» Work item:
Would you output the entries below only from the line containing "- Remember to" through the line containing "- If you have", exactly as they stand and with both ends included?

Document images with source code
============================================================

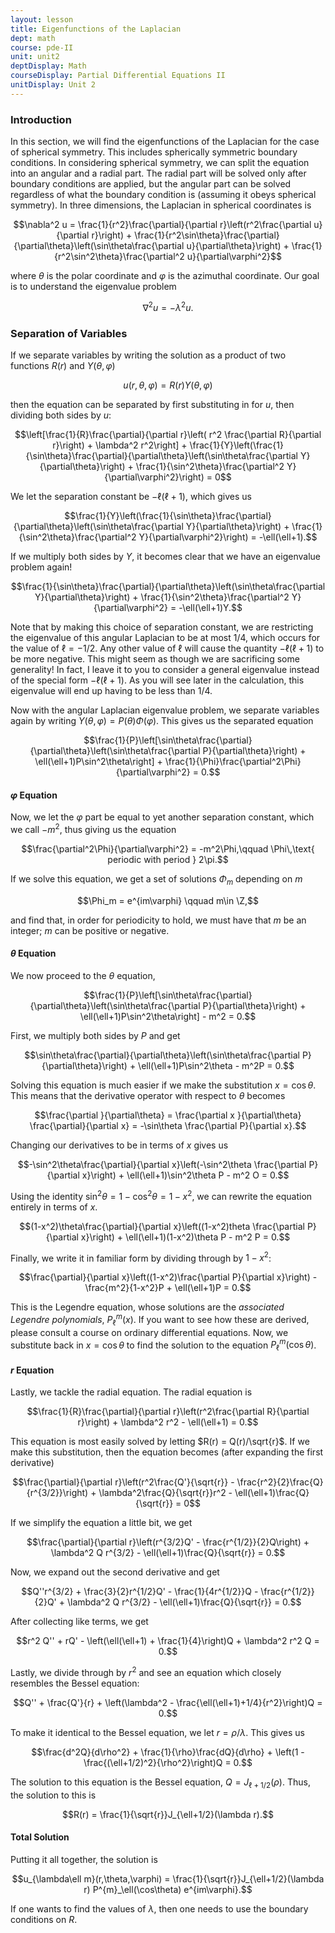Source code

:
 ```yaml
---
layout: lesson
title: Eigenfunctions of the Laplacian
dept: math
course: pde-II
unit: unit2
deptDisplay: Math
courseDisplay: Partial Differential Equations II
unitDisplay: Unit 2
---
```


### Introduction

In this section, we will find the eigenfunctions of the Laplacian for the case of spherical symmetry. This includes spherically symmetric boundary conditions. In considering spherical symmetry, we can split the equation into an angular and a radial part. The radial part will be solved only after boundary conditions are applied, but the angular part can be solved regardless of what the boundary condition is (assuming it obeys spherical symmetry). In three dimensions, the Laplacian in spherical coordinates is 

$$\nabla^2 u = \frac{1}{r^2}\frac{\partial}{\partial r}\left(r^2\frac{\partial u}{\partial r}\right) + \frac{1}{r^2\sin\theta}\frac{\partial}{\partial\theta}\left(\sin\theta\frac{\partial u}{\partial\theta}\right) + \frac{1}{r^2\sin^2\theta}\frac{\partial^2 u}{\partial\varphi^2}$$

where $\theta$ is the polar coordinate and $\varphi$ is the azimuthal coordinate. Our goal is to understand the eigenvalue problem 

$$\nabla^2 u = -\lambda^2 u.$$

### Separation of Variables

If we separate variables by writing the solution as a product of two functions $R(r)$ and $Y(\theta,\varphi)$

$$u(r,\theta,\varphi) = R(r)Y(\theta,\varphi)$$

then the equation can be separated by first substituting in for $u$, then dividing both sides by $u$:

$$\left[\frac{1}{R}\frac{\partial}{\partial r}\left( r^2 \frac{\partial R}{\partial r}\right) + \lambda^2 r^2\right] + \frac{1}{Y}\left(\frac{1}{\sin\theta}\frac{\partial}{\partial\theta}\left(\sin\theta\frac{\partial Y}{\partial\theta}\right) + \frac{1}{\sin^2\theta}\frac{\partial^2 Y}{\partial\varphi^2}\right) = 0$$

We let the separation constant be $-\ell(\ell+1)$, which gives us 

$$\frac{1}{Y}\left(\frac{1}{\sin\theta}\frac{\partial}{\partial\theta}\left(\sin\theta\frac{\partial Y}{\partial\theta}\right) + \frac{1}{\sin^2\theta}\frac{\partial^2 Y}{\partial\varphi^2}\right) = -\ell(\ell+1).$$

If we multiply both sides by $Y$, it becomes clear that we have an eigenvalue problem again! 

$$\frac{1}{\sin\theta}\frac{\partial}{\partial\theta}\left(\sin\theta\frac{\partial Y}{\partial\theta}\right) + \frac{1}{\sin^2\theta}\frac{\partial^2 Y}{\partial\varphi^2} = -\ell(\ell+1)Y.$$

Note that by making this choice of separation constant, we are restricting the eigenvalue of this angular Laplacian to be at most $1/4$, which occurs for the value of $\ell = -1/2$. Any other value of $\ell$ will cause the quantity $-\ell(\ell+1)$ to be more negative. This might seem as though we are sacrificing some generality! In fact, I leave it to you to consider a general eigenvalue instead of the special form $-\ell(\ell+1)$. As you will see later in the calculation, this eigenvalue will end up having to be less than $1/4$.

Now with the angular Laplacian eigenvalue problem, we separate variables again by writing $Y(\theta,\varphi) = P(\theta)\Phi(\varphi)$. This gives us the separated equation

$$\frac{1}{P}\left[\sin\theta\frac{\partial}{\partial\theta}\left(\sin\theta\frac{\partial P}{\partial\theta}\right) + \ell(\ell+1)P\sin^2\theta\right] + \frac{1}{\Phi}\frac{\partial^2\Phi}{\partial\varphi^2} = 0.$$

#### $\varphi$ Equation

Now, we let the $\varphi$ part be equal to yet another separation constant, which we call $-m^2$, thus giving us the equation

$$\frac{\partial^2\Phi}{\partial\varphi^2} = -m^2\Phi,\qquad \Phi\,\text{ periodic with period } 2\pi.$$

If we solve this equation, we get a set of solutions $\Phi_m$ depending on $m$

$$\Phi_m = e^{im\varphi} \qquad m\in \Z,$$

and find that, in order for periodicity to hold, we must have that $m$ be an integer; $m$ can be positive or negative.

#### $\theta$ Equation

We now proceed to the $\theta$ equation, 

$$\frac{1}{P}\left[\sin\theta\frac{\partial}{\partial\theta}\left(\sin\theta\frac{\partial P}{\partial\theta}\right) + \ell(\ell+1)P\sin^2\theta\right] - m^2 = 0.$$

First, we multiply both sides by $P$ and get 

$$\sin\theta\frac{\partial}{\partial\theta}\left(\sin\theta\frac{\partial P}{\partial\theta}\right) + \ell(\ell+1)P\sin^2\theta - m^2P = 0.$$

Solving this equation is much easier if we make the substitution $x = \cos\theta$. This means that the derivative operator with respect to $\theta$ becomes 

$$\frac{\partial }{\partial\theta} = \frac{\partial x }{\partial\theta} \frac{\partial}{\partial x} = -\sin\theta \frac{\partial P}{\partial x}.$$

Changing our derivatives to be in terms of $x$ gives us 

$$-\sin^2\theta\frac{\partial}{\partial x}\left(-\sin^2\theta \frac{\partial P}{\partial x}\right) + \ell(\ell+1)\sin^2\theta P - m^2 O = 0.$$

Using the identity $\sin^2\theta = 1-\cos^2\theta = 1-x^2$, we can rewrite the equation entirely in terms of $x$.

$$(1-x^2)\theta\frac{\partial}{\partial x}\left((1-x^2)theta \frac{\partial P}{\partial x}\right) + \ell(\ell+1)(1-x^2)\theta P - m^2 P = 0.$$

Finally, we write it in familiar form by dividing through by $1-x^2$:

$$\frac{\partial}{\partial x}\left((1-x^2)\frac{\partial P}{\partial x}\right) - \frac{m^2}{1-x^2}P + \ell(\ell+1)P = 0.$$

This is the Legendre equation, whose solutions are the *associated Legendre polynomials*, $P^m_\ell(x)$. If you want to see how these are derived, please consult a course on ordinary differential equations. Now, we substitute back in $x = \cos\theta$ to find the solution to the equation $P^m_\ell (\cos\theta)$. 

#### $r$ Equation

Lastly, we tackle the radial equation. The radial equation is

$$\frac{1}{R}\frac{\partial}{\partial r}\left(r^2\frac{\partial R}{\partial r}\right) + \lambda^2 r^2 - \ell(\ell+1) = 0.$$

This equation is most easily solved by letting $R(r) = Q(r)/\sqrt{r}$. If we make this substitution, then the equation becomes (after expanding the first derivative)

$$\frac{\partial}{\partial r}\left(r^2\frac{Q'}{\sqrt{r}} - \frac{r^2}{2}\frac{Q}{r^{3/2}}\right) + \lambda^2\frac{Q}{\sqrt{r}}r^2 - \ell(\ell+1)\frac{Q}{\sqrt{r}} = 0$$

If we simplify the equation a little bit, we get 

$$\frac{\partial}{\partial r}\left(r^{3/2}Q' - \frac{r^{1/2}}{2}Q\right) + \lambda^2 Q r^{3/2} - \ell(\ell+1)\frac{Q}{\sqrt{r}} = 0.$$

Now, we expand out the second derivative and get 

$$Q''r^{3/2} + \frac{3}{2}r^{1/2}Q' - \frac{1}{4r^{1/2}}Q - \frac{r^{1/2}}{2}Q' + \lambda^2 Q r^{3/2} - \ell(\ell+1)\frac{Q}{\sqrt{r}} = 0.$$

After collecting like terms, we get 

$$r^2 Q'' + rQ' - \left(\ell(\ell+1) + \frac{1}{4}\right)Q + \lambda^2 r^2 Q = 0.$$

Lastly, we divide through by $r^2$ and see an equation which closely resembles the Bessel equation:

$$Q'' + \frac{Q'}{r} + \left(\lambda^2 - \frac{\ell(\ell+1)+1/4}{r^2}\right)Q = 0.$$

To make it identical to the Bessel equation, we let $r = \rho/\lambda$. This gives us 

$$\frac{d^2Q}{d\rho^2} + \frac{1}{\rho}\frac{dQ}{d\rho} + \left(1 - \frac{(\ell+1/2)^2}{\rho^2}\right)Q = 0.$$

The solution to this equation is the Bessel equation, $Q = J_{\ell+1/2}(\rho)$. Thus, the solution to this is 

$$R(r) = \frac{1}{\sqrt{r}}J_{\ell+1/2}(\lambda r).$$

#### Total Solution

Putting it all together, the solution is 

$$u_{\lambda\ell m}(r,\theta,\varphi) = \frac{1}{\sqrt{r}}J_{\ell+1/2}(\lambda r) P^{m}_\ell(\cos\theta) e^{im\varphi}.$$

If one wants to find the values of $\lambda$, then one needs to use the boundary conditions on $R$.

============================================================

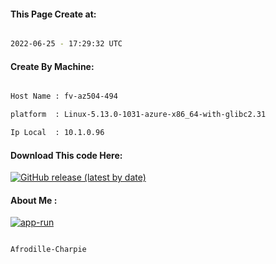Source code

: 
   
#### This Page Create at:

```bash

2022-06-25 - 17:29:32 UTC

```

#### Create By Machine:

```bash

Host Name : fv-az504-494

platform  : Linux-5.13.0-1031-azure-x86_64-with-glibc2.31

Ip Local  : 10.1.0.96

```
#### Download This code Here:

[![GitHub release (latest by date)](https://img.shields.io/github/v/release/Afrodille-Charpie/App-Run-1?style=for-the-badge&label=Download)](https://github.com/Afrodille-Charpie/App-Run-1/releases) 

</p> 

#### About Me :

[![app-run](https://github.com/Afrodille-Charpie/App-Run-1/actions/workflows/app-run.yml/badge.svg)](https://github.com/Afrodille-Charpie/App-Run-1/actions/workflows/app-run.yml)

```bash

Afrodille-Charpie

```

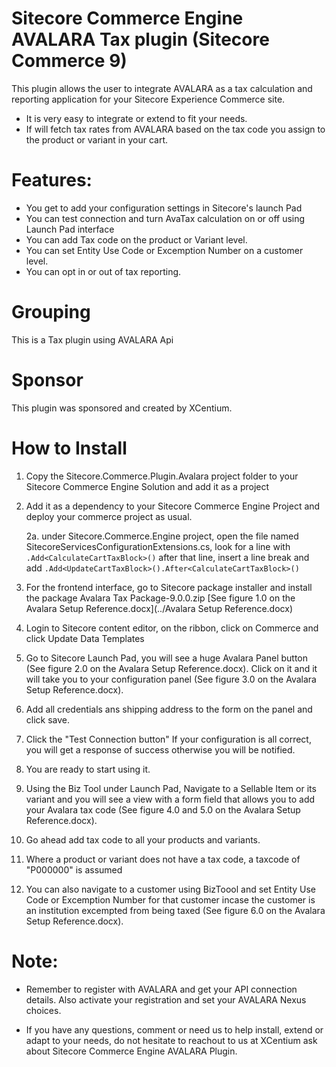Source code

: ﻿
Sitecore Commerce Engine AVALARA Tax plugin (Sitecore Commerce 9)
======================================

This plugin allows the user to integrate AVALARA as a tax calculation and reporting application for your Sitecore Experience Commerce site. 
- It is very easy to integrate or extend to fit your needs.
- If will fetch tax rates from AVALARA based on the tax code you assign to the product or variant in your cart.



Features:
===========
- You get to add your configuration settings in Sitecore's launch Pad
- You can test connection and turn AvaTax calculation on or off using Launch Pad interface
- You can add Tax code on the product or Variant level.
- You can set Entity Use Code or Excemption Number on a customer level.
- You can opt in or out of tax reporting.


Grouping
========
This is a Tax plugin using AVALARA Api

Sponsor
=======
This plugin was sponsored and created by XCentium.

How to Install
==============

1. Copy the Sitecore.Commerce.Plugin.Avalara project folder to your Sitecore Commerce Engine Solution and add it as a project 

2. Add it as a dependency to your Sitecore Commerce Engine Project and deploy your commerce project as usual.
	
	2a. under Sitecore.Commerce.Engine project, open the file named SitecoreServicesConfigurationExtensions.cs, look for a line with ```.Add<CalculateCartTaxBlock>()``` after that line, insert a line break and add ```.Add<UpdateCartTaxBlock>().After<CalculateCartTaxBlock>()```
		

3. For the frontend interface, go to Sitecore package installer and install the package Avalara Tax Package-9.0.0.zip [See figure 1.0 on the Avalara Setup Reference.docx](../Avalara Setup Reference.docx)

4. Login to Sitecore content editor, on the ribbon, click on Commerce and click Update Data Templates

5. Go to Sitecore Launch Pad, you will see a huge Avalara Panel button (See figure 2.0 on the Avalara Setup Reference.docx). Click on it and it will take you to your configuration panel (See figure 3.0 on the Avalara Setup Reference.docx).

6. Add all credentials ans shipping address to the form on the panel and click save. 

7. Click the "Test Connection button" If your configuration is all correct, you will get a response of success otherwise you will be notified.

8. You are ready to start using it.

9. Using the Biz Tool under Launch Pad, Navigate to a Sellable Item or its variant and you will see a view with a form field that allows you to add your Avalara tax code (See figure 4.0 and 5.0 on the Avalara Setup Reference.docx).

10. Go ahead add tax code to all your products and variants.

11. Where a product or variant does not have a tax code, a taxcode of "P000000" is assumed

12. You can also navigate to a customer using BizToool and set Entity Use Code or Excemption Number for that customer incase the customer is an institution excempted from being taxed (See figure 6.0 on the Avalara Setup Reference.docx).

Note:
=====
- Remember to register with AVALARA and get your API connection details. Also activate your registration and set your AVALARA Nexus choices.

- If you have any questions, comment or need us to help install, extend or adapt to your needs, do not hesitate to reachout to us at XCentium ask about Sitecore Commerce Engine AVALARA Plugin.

============================================================

» Reply to the task:
- Remember to register with AVALARA and get your API connection details. Also activate your registration and set your AVALARA Nexus choices.

- If you have any questions, comment or need us to help install, extend or adapt to your needs, do not hesitate to reachout to us at XCentium ask about Sitecore Commerce Engine AVALARA Plugin.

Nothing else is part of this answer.